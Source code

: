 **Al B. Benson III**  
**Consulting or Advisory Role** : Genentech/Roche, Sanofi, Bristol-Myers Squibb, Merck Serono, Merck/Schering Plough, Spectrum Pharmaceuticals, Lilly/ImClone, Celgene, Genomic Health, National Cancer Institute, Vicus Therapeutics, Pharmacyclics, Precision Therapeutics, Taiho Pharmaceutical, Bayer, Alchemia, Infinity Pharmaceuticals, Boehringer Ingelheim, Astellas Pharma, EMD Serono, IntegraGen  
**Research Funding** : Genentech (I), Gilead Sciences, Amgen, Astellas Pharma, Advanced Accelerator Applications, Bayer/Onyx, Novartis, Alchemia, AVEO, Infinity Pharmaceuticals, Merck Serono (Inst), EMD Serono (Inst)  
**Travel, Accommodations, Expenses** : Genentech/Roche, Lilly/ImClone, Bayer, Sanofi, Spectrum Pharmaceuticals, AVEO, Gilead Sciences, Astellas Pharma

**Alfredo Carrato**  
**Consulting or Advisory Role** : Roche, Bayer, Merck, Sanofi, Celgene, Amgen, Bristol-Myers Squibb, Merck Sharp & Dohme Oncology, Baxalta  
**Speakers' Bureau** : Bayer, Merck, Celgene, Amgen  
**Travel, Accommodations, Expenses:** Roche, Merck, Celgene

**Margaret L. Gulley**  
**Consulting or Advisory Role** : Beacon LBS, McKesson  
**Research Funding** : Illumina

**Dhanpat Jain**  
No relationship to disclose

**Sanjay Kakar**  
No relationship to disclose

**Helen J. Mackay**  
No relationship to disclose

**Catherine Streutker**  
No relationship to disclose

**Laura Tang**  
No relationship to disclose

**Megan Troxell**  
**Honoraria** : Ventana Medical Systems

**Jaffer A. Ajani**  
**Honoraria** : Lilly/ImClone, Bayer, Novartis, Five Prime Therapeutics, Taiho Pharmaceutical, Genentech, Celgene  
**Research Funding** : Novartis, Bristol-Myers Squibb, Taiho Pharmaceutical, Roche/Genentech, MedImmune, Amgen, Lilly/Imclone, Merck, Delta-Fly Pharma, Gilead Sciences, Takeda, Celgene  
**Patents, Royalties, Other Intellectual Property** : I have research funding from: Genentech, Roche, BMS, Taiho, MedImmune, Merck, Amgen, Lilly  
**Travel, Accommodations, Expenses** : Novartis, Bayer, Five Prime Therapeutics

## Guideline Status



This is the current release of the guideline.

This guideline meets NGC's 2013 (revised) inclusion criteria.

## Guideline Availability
★ ★ ★ ★ ★ ★ ★
- **WHAT TO PRODUCE**
Output the line bearing "Bayer, Five Prime Therapeutics" along with all the lines after it through the end of the entries, exactly, and no other lines.

- **RESPONSE AREA**
**Travel, Accommodations, Expenses** : Novartis, Bayer, Five Prime Therapeutics

## Guideline Status



This is the current release of the guideline.

This guideline meets NGC's 2013 (revised) inclusion criteria.

## Guideline Availability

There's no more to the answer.